Glassdoor-Bewertungen sinken nach Entlassungswellen: Wie Unternehmen ihre Ratings manipulieren
Nach den Entlassungen in der Tech-Branche manipulieren Unternehmen offenbar ihre abgerutschten Glassdoor-Bewertungen. Dabei kommen Strategien zum Einsatz, die das Vertrauen der Nutzer in Bewertungsplattformen auf die Probe stellen.

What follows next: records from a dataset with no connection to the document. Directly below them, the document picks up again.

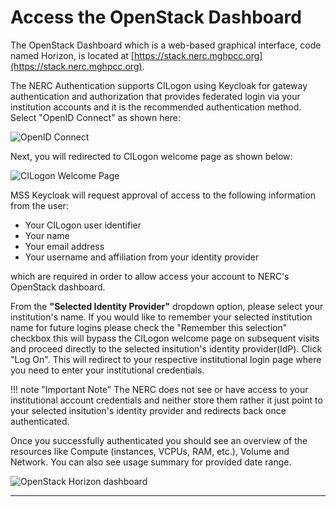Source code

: # Access the OpenStack Dashboard

The OpenStack Dashboard which is a web-based graphical interface, code named
Horizon, is located at [https://stack.nerc.mghpcc.org](https://stack.nerc.mghpcc.org).

The NERC Authentication supports CILogon using Keycloak for gateway authentication
and authorization that provides federated login via your institution accounts and
it is the recommended authentication method. Select "OpenID Connect" as shown here:

![OpenID Connect](images/openstack_login.png)

Next, you will redirected to CILogon welcome page as shown below:

![CILogon Welcome Page](images/CILogon_interface.png)

MSS Keycloak will request approval of access to the following information from the
user:

- Your CILogon user identifier
- Your name
- Your email address
- Your username and affiliation from your identity provider

which are required in order to allow access your account to NERC's OpenStack
dashboard.

From the **"Selected Identity Provider"** dropdown option, please select your institution's
name. If you would like to remember your selected institution name for future
logins please check the "Remember this selection" checkbox this will bypass the
CILogon welcome page on subsequent visits and proceed directly to the selected insitution's
identity provider(IdP). Click "Log On". This will redirect to your respective institutional
login page where you need to enter your institutional credentials.

!!! note "Important Note"
    The NERC does not see or have access to your institutional account credentials
    and neither store them rather it just point to your selected insitution's identity
    provider and redirects back once authenticated.

Once you successfully authenticated you should see an overview of the resources
like Compute (instances, VCPUs, RAM, etc.), Volume and Network. You can also
see usage summary for provided date range.

![OpenStack Horizon dashboard](images/horizon_dashboard.png)

---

Die Vertrauenswürdigkeit der Arbeitgeberbewertungsplattform Glassdoor steht aufgrund einer verdächtigen Entwicklung im Bewertungsmanagement infrage. Ein Softwareingenieur eines nicht genannten Unternehmens, das im Dezember 2022 30 Prozent seiner Belegschaft entließ, berichtete dem Pragmatic Engineer, dass sein Arbeitgeber begonnen habe, negative Glassdoor-Bewertungen zu löschen, nachdem die Bewertung des Unternehmens drastisch auf 2,3 von 5 möglichen Sternen gefallen war. Der Ingenieur vermutete, dass sein Unternehmen kein Einzelfall war, das auf solche Strategien zurückgriff, um sich vor negativer Publicity zu schützen.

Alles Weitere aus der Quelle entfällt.